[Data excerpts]
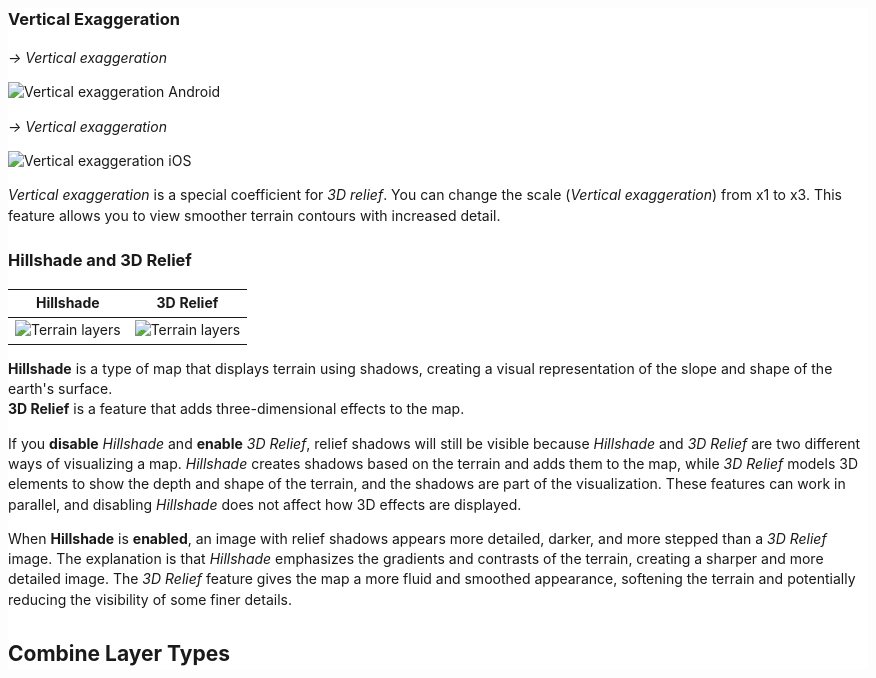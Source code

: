 
### Vertical Exaggeration

<Tabs groupId="operating-systems">

<TabItem value="android" label="Android">

*<Translate android="true" ids="shared_string_menu,configure_map,srtm_plugin_name,relief_3d"/> → Vertical exaggeration*

![Vertical exaggeration Android](@site/static/img/plugins/contour-lines/vertical_exag_and.png)

</TabItem>  

<TabItem value="ios" label="iOS">

*<Translate ios="true" ids="shared_string_menu,configure_map,srtm_plugin_name,shared_string_terrain,shared_string_relief_3d"/> → Vertical exaggeration*

![Vertical exaggeration iOS](@site/static/img/plugins/contour-lines/vertical_exag.png)

</TabItem>

</Tabs>

*Vertical exaggeration* is a special coefficient for *3D relief*. You can change the scale (*Vertical exaggeration*) from x1 to x3. This feature allows you to view smoother terrain contours with increased detail.


### Hillshade and 3D Relief

| Hillshade | 3D Relief |
|--------|---------|
| ![Terrain layers](@site/static/img/plugins/online-maps/hillshade_3d_relief_1.png) | ![Terrain layers](@site/static/img/plugins/online-maps/hillshade_3d_relief_2.png) |

**Hillshade** is a type of map that displays terrain using shadows, creating a visual representation of the slope and shape of the earth's surface.  
**3D Relief** is a feature that adds three-dimensional effects to the map.  

If you **disable** *Hillshade* and **enable** *3D Relief*, relief shadows will still be visible because *Hillshade* and *3D Relief* are two different ways of visualizing a map. *Hillshade* creates shadows based on the terrain and adds them to the map, while *3D Relief* models 3D elements to show the depth and shape of the terrain, and the shadows are part of the visualization. These features can work in parallel, and disabling *Hillshade* does not affect how 3D effects are displayed.  

When **Hillshade** is **enabled**, an image with relief shadows appears more detailed, darker, and more stepped than a *3D Relief* image. The explanation is that *Hillshade* emphasizes the gradients and contrasts of the terrain, creating a sharper and more detailed image. The *3D Relief* feature gives the map a more fluid and smoothed appearance, softening the terrain and potentially reducing the visibility of some finer details.


## Combine Layer Types

<Tabs groupId="operating-systems">
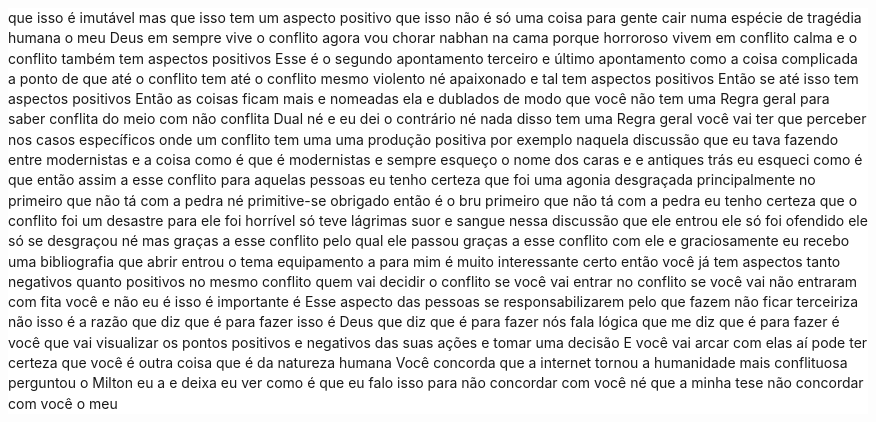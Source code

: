 que isso é imutável mas que isso tem um
aspecto positivo que isso não é só uma
coisa para gente cair numa espécie de
tragédia humana o meu Deus em sempre
vive o conflito agora vou chorar nabhan
na cama porque horroroso vivem em
conflito calma e o conflito também tem
aspectos positivos Esse é o segundo
apontamento terceiro e último
apontamento como a coisa complicada a
ponto de que até o conflito tem até o
conflito mesmo violento né apaixonado e
tal tem aspectos positivos Então se até
isso tem aspectos positivos Então as
coisas ficam mais e nomeadas ela e
dublados de modo que você não tem uma
Regra geral para saber conflita do meio
com não conflita Dual né e eu dei o
contrário né nada disso tem uma Regra
geral você vai ter que perceber nos
casos específicos onde um conflito tem
uma uma produção positiva por exemplo
naquela discussão que eu tava fazendo
entre modernistas e a coisa como é que é
modernistas e sempre esqueço o nome dos
caras e e antiques trás eu esqueci como
é que então assim a esse conflito para
aquelas pessoas eu tenho certeza que foi
uma agonia desgraçada
principalmente no primeiro que não tá
com a pedra né primitive-se obrigado
então é o bru primeiro que não tá com a
pedra eu tenho certeza que o conflito
foi um desastre para ele foi horrível só
teve lágrimas suor e sangue nessa
discussão que ele entrou ele só foi
ofendido ele só se desgraçou né mas
graças a esse conflito pelo qual ele
passou graças a esse conflito com ele e
graciosamente eu recebo uma bibliografia
que abrir entrou o tema
equipamento a para mim é muito
interessante certo então você já tem
aspectos tanto negativos quanto
positivos no mesmo conflito quem vai
decidir o conflito se você vai entrar no
conflito se você vai não entraram com
fita você e não eu é isso é importante é
Esse aspecto das pessoas se
responsabilizarem pelo que fazem não
ficar terceiriza não isso é a razão que
diz que é para fazer isso é Deus que diz
que é para fazer nós fala lógica que me
diz que é para fazer é você que vai
visualizar os pontos positivos e
negativos das suas ações e tomar uma
decisão E você vai arcar com elas aí
pode ter certeza que você é outra coisa
que é da natureza humana Você concorda
que a internet tornou a humanidade mais
conflituosa perguntou o Milton eu a e
deixa eu ver como é que eu falo isso
para não concordar com você né que a
minha tese não concordar com você o meu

= ACTIVITY =
Return every line of the entries above that the string "graças" appears in.

= FINISHED EXERCISE =
graças a esse conflito pelo qual ele
passou graças a esse conflito com ele e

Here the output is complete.